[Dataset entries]
==*==

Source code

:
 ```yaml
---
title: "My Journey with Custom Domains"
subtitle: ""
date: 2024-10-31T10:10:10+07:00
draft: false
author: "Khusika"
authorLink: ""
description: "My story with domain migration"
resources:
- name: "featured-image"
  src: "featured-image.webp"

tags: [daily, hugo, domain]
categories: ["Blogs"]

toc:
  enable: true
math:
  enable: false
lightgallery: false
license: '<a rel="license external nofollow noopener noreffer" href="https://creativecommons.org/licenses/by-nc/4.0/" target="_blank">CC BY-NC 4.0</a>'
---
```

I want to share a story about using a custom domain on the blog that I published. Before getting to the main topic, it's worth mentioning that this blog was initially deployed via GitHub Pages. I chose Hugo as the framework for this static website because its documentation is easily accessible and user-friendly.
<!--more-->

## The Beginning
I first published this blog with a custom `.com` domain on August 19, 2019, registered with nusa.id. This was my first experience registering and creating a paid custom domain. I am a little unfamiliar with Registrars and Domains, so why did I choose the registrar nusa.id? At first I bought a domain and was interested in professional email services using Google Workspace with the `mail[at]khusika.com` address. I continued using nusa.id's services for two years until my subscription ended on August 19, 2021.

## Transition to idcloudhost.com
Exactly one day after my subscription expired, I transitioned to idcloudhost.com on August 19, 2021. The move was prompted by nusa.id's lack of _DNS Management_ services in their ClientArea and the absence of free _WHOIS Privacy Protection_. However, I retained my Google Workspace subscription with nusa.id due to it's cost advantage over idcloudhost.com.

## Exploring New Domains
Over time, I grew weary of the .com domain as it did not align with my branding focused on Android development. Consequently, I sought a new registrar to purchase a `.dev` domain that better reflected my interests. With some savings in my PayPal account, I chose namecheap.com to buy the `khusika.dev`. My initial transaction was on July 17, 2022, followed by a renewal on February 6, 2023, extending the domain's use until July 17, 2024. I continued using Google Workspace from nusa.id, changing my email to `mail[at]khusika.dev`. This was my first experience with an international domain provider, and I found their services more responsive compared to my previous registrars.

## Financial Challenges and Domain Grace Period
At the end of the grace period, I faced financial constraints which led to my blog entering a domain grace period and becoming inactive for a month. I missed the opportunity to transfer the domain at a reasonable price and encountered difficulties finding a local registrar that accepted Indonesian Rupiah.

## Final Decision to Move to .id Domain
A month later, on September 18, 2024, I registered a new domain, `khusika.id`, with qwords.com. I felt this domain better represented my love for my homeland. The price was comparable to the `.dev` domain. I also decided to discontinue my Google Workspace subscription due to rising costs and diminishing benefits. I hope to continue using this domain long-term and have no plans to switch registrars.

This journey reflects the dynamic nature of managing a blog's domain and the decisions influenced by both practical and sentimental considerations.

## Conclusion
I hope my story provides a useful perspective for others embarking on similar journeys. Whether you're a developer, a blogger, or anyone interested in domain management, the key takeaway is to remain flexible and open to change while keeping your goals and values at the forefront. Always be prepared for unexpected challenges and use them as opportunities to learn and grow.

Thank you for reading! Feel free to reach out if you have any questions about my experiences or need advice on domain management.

==*==

### What you have to do
Send back all the records above word for word.

### The completed task
Source code

:
 ```yaml
---
title: "My Journey with Custom Domains"
subtitle: ""
date: 2024-10-31T10:10:10+07:00
draft: false
author: "Khusika"
authorLink: ""
description: "My story with domain migration"
resources:
- name: "featured-image"
  src: "featured-image.webp"

tags: [daily, hugo, domain]
categories: ["Blogs"]

toc:
  enable: true
math:
  enable: false
lightgallery: false
license: '<a rel="license external nofollow noopener noreffer" href="https://creativecommons.org/licenses/by-nc/4.0/" target="_blank">CC BY-NC 4.0</a>'
---
```

I want to share a story about using a custom domain on the blog that I published. Before getting to the main topic, it's worth mentioning that this blog was initially deployed via GitHub Pages. I chose Hugo as the framework for this static website because its documentation is easily accessible and user-friendly.
<!--more-->

## The Beginning
I first published this blog with a custom `.com` domain on August 19, 2019, registered with nusa.id. This was my first experience registering and creating a paid custom domain. I am a little unfamiliar with Registrars and Domains, so why did I choose the registrar nusa.id? At first I bought a domain and was interested in professional email services using Google Workspace with the `mail[at]khusika.com` address. I continued using nusa.id's services for two years until my subscription ended on August 19, 2021.

## Transition to idcloudhost.com
Exactly one day after my subscription expired, I transitioned to idcloudhost.com on August 19, 2021. The move was prompted by nusa.id's lack of _DNS Management_ services in their ClientArea and the absence of free _WHOIS Privacy Protection_. However, I retained my Google Workspace subscription with nusa.id due to it's cost advantage over idcloudhost.com.

## Exploring New Domains
Over time, I grew weary of the .com domain as it did not align with my branding focused on Android development. Consequently, I sought a new registrar to purchase a `.dev` domain that better reflected my interests. With some savings in my PayPal account, I chose namecheap.com to buy the `khusika.dev`. My initial transaction was on July 17, 2022, followed by a renewal on February 6, 2023, extending the domain's use until July 17, 2024. I continued using Google Workspace from nusa.id, changing my email to `mail[at]khusika.dev`. This was my first experience with an international domain provider, and I found their services more responsive compared to my previous registrars.

## Financial Challenges and Domain Grace Period
At the end of the grace period, I faced financial constraints which led to my blog entering a domain grace period and becoming inactive for a month. I missed the opportunity to transfer the domain at a reasonable price and encountered difficulties finding a local registrar that accepted Indonesian Rupiah.

## Final Decision to Move to .id Domain
A month later, on September 18, 2024, I registered a new domain, `khusika.id`, with qwords.com. I felt this domain better represented my love for my homeland. The price was comparable to the `.dev` domain. I also decided to discontinue my Google Workspace subscription due to rising costs and diminishing benefits. I hope to continue using this domain long-term and have no plans to switch registrars.

This journey reflects the dynamic nature of managing a blog's domain and the decisions influenced by both practical and sentimental considerations.

## Conclusion
I hope my story provides a useful perspective for others embarking on similar journeys. Whether you're a developer, a blogger, or anyone interested in domain management, the key takeaway is to remain flexible and open to change while keeping your goals and values at the forefront. Always be prepared for unexpected challenges and use them as opportunities to learn and grow.

Thank you for reading! Feel free to reach out if you have any questions about my experiences or need advice on domain management.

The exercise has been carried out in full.